From the listing below, copy each line that holds "Judicial".
*** SUPPLIED DATA ***
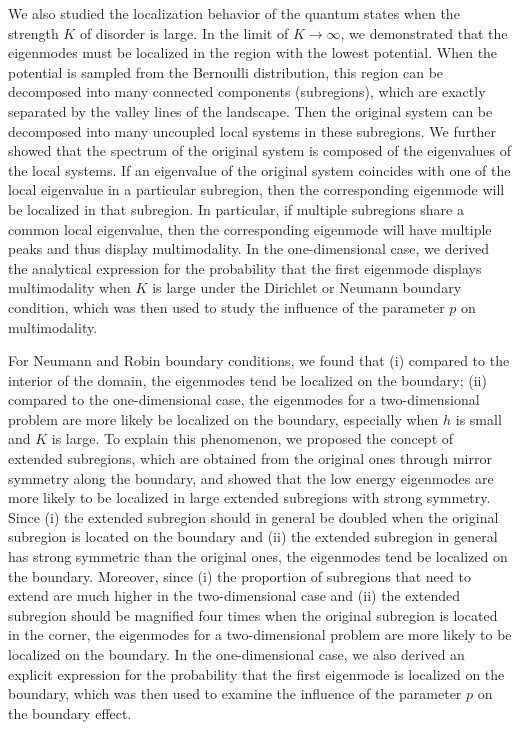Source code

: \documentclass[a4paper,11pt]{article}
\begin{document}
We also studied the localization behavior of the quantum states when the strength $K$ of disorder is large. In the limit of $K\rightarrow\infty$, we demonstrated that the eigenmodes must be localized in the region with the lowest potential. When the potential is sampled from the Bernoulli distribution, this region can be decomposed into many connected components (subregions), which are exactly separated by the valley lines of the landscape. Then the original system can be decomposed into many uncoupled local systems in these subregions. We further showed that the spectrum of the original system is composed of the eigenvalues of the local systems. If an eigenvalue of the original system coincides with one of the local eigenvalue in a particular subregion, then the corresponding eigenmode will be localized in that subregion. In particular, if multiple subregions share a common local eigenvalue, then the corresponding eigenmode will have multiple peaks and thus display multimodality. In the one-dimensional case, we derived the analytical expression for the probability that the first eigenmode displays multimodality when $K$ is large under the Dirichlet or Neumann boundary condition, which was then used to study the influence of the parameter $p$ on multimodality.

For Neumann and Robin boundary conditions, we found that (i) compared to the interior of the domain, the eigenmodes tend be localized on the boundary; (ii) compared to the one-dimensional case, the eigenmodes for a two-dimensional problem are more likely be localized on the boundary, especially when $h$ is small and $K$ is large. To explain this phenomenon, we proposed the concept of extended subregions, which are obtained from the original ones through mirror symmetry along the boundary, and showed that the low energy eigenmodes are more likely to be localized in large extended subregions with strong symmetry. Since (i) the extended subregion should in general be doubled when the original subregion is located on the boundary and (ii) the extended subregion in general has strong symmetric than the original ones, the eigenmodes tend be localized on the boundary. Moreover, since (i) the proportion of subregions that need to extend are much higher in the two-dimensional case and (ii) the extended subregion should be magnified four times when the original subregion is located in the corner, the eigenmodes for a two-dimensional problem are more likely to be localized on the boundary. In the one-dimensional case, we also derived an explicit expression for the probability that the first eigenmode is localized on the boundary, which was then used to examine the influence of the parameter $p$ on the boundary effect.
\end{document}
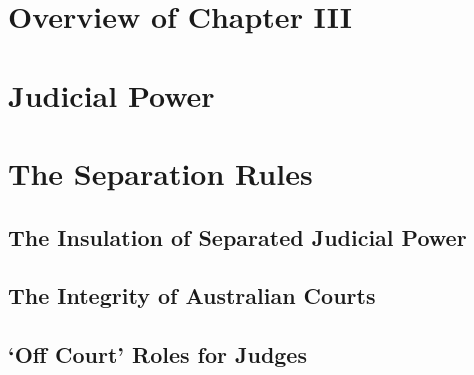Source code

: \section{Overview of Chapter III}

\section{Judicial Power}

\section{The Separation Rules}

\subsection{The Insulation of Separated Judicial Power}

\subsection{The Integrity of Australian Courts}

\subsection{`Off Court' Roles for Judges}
*** End of SUPPLIED DATA ***
◆ **ANSWER SPACE**:
\section{Judicial Power}
\subsection{The Insulation of Separated Judicial Power}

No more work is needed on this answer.